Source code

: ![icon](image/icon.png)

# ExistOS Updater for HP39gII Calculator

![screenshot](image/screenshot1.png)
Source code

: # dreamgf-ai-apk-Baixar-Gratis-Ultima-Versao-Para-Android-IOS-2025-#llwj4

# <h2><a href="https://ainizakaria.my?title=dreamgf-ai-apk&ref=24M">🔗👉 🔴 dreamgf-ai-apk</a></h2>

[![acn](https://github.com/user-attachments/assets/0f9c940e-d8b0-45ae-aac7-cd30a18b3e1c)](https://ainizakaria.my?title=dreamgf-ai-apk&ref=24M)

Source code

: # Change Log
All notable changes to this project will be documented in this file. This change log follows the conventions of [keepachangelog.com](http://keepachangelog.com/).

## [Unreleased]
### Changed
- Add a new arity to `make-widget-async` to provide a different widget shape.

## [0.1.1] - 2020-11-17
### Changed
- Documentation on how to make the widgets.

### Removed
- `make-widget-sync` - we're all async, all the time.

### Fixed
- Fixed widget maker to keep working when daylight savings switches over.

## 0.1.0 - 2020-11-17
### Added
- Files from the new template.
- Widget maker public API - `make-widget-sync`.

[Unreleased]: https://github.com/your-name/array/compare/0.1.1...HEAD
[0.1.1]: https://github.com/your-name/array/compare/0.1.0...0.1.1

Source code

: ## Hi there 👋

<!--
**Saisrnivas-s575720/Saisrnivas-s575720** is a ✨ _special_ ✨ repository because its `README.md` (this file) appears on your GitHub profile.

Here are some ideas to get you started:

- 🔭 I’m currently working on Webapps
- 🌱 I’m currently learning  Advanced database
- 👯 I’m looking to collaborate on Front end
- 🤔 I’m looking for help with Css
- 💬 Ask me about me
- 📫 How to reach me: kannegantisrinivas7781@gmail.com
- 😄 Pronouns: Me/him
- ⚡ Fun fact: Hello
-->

────────────────

AIM OF THE EXERCISE: Say only the number of lines above holding "image".

WRITTEN SOLUTION: 2